Exercise details
Only a number is wanted here, namely how many lines of the data contain the string "index".

(Stored items from a collection)
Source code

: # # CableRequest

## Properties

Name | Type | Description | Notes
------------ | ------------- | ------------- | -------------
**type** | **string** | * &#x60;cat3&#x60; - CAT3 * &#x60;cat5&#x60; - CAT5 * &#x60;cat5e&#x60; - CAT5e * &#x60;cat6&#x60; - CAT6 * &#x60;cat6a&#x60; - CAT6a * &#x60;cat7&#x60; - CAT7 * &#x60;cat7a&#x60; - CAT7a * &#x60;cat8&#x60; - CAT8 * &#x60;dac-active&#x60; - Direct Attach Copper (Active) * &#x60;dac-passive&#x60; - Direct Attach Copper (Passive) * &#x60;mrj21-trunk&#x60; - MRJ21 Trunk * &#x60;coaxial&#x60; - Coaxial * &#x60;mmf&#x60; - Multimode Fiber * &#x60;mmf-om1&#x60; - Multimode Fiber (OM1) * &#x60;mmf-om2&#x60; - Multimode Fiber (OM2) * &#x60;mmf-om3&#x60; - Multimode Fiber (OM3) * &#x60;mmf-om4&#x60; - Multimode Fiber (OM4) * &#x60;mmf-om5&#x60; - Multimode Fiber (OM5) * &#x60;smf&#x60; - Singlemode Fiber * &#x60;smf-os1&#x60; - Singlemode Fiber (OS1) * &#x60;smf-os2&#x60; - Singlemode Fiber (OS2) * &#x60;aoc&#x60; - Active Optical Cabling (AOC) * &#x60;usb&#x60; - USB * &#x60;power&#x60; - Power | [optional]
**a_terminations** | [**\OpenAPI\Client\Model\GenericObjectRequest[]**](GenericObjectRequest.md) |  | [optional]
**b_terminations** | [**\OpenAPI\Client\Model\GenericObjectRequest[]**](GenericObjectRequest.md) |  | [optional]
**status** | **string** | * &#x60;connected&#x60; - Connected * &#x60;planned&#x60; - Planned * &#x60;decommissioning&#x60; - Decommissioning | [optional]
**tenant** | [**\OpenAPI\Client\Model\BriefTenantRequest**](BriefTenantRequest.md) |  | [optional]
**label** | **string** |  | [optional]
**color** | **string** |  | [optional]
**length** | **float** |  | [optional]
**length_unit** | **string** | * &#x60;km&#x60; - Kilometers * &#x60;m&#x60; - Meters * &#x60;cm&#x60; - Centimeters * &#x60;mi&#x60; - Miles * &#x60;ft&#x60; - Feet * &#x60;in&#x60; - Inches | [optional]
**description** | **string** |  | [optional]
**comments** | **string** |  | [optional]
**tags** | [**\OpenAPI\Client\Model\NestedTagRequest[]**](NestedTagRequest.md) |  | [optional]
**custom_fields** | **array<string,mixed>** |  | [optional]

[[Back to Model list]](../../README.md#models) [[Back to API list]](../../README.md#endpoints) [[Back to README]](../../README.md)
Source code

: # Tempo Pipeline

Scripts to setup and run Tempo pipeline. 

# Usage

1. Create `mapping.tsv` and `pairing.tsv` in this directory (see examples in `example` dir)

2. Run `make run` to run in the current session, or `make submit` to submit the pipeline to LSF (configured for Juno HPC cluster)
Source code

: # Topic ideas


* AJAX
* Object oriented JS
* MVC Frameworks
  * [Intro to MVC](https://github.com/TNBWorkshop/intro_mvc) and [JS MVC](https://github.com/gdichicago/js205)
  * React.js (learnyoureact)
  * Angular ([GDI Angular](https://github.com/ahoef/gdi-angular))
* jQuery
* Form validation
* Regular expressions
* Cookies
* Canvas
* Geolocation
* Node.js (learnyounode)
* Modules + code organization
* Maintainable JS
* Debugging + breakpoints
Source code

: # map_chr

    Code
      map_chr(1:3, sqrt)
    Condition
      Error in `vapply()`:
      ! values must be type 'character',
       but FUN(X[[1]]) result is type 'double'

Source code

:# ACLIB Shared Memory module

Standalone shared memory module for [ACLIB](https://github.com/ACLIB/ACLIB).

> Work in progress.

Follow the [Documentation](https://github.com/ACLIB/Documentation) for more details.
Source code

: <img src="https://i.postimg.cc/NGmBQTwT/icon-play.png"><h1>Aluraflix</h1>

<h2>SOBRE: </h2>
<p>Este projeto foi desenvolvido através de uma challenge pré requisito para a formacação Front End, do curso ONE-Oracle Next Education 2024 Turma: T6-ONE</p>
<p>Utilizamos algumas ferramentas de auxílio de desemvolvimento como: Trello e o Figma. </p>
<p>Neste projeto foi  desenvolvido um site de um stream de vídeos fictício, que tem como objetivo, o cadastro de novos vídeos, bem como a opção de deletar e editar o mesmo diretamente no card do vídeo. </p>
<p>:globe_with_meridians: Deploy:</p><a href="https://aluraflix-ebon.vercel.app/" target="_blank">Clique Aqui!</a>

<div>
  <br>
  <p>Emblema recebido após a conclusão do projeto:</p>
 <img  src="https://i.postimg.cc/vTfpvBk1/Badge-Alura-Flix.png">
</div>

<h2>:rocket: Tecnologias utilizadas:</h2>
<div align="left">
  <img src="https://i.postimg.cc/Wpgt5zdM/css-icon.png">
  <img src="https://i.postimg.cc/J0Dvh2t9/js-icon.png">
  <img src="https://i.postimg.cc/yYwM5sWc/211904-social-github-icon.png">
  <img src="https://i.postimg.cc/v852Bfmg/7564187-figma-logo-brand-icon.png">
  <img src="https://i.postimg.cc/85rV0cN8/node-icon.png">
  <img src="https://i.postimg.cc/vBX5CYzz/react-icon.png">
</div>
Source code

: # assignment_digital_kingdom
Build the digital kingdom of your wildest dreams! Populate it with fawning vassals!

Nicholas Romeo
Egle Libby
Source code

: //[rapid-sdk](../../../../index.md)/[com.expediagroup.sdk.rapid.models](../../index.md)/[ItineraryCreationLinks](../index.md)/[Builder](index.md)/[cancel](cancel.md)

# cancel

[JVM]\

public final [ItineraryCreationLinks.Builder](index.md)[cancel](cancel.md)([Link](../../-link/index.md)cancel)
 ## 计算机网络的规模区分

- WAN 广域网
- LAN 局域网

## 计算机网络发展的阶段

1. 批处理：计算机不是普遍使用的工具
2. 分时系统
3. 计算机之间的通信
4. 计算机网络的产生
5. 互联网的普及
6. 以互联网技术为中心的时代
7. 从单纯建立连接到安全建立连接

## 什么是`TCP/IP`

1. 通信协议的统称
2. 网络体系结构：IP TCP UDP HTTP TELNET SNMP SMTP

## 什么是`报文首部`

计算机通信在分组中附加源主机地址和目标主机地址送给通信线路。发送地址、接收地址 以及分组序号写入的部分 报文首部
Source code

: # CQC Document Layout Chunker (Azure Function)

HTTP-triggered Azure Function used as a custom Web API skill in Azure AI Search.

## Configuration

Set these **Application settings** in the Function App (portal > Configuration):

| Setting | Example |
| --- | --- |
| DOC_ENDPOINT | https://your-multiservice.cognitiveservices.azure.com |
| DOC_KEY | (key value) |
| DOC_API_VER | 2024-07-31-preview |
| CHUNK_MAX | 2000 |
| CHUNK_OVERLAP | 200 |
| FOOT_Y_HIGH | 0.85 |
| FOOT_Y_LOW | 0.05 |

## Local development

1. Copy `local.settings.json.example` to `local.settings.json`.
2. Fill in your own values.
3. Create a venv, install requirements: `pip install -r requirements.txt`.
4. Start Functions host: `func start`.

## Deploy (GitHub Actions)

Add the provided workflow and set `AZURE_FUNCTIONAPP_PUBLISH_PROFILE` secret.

Written solution
2